WHAT YOU SHOULD DO: Return, from the lines below, each one that includes the word "figure".

Stored data:

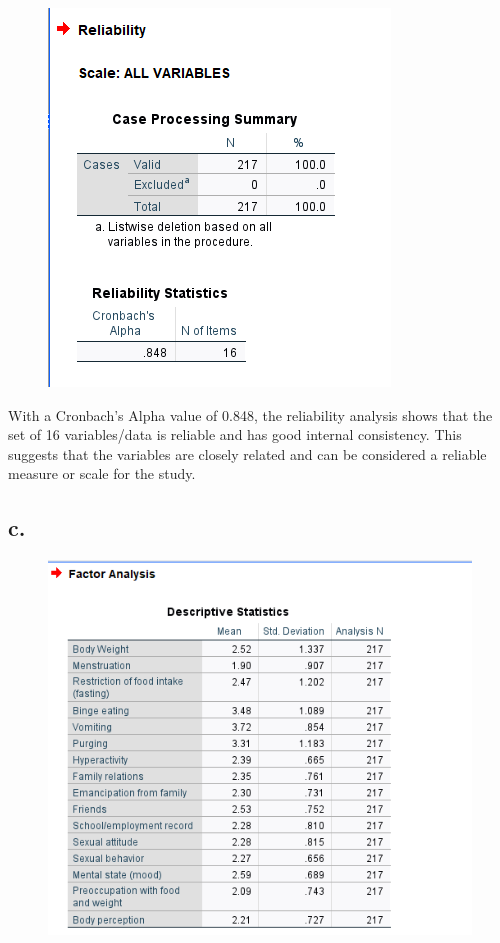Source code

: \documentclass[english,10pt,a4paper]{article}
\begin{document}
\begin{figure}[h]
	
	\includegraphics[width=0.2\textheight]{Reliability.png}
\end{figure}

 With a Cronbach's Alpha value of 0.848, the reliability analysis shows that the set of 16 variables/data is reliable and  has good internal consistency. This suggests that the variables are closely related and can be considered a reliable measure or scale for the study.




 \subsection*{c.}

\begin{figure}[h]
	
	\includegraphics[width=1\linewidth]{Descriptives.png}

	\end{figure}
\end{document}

ANSWER TO THE PROBLEM:
\begin{figure}[h]
\end{figure}
\begin{figure}[h]
	\end{figure}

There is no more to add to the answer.